Word for word, restate the entries below from their first line through the line that contains "namespace XLite\Module\Tony\AdminMenuDemo\View\Menu\Admin;".
*** Opening Listed entries ***
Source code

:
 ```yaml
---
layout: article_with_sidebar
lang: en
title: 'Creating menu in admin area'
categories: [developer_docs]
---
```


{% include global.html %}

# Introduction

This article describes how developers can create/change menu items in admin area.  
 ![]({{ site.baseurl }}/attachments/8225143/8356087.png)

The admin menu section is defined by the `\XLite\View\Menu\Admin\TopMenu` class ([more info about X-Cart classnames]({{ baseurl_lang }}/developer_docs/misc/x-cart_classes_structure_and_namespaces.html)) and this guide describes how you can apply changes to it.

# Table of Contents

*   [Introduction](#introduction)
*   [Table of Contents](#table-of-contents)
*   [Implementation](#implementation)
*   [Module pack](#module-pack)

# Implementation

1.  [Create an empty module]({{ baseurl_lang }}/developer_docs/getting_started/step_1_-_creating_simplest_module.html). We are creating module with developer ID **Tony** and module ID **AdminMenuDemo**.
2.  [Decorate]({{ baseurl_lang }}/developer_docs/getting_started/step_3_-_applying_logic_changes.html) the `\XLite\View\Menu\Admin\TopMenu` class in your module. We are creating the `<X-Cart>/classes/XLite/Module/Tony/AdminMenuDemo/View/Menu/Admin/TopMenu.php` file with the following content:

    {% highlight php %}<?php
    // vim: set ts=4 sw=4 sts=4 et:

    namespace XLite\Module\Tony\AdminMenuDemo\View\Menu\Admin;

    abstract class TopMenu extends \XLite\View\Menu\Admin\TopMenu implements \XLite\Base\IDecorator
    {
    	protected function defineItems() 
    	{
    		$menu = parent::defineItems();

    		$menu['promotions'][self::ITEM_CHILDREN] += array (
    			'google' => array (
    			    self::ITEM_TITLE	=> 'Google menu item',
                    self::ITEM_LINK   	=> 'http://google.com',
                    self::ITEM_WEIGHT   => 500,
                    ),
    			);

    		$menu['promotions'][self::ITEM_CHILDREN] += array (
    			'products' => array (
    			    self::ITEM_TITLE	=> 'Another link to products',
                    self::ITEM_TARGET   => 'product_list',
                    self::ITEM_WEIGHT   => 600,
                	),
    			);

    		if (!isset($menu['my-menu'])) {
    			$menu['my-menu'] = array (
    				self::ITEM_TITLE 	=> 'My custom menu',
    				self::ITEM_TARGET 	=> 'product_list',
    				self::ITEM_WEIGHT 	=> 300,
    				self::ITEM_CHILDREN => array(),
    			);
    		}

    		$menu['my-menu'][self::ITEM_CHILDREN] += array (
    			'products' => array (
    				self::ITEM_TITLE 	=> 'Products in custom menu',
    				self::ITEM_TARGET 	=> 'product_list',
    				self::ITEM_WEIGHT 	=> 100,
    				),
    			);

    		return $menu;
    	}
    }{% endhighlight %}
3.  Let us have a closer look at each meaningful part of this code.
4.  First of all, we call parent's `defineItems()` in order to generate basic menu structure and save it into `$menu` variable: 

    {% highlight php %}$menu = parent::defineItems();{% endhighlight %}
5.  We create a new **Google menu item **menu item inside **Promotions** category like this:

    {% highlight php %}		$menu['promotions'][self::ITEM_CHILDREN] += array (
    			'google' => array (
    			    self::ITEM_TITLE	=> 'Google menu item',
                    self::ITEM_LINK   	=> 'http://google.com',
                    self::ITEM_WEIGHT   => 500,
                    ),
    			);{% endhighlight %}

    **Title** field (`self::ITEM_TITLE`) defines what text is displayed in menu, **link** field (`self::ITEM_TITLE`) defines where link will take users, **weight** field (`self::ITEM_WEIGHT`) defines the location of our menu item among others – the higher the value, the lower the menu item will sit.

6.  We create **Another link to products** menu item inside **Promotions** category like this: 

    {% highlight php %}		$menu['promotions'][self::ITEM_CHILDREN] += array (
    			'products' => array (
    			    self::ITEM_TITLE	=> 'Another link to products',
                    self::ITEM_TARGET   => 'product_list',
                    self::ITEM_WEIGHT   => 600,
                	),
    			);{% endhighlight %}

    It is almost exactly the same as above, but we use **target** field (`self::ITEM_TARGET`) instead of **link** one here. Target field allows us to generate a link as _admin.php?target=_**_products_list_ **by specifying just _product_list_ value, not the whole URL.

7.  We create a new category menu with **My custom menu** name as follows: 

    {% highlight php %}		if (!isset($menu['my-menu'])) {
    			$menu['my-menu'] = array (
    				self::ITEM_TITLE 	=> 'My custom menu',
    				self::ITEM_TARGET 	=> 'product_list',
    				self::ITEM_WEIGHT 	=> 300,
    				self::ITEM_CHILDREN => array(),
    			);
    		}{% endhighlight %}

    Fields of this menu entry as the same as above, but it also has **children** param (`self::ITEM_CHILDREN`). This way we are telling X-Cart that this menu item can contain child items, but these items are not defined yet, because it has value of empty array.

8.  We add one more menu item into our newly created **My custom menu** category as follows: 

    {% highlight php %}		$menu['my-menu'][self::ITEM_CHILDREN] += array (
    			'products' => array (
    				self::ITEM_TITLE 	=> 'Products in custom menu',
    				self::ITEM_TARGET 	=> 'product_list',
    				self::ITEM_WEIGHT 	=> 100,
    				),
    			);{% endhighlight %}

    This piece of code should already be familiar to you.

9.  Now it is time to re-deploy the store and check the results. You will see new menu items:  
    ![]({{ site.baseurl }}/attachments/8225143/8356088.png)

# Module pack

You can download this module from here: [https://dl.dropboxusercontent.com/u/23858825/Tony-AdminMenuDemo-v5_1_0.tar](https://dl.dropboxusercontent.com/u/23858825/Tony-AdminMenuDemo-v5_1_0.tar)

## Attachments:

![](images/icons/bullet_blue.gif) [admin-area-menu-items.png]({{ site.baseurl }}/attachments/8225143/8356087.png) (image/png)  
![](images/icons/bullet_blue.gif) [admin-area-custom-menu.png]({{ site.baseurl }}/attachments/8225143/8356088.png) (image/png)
*** Closing Listed entries ***
§ **Result of the exercise**
Source code

:
 ```yaml
---
layout: article_with_sidebar
lang: en
title: 'Creating menu in admin area'
categories: [developer_docs]
---
```


{% include global.html %}

# Introduction

This article describes how developers can create/change menu items in admin area.  
 ![]({{ site.baseurl }}/attachments/8225143/8356087.png)

The admin menu section is defined by the `\XLite\View\Menu\Admin\TopMenu` class ([more info about X-Cart classnames]({{ baseurl_lang }}/developer_docs/misc/x-cart_classes_structure_and_namespaces.html)) and this guide describes how you can apply changes to it.

# Table of Contents

*   [Introduction](#introduction)
*   [Table of Contents](#table-of-contents)
*   [Implementation](#implementation)
*   [Module pack](#module-pack)

# Implementation

1.  [Create an empty module]({{ baseurl_lang }}/developer_docs/getting_started/step_1_-_creating_simplest_module.html). We are creating module with developer ID **Tony** and module ID **AdminMenuDemo**.
2.  [Decorate]({{ baseurl_lang }}/developer_docs/getting_started/step_3_-_applying_logic_changes.html) the `\XLite\View\Menu\Admin\TopMenu` class in your module. We are creating the `<X-Cart>/classes/XLite/Module/Tony/AdminMenuDemo/View/Menu/Admin/TopMenu.php` file with the following content:

    {% highlight php %}<?php
    // vim: set ts=4 sw=4 sts=4 et:

    namespace XLite\Module\Tony\AdminMenuDemo\View\Menu\Admin;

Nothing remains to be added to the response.